┌──

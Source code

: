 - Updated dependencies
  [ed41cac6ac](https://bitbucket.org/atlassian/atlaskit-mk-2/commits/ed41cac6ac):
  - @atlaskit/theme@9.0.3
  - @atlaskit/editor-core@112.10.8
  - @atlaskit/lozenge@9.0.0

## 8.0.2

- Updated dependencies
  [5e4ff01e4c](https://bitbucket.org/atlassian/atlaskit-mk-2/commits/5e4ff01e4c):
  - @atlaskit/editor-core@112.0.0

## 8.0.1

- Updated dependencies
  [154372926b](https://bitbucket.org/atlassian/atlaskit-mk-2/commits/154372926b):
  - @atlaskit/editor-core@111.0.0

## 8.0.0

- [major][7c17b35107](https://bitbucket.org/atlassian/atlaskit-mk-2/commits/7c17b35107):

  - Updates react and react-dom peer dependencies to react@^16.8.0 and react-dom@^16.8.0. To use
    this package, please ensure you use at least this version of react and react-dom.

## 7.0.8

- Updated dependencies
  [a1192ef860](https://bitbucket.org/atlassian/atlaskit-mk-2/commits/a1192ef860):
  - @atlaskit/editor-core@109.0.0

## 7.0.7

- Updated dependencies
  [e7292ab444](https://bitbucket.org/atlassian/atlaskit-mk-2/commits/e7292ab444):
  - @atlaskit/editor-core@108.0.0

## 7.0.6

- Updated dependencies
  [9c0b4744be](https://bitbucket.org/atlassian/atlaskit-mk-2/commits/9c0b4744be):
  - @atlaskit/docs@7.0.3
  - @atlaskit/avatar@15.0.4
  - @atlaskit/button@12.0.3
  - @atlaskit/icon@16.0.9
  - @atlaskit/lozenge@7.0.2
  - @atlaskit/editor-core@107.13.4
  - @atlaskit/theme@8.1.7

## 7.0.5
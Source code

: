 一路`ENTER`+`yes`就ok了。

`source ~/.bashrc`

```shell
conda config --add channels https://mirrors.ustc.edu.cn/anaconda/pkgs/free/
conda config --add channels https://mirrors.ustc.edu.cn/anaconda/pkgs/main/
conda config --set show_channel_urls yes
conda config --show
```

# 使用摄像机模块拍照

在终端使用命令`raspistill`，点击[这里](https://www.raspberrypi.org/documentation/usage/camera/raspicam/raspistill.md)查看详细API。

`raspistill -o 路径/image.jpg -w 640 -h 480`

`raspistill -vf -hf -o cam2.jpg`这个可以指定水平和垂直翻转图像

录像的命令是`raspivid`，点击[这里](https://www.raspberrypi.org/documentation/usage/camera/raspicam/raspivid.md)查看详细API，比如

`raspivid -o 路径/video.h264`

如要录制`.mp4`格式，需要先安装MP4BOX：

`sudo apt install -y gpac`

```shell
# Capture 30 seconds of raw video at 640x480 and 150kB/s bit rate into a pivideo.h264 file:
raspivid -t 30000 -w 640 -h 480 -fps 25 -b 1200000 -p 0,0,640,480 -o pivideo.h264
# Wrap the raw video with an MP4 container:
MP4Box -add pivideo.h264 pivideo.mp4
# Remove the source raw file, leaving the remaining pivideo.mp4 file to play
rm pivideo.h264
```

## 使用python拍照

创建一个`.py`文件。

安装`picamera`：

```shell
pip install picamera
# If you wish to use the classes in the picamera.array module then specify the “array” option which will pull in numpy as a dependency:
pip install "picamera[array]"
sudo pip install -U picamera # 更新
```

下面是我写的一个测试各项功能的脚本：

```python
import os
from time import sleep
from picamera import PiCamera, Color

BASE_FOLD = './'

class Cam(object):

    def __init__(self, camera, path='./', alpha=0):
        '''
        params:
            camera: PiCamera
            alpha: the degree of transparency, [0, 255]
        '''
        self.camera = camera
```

└──

**WHAT YOU NEED TO DO**
Copy all lines of the preceding data that hold the word "anaconda".

**SOLUTION TO THIS EXERCISE**
conda config --add channels https://mirrors.ustc.edu.cn/anaconda/pkgs/free/
conda config --add channels https://mirrors.ustc.edu.cn/anaconda/pkgs/main/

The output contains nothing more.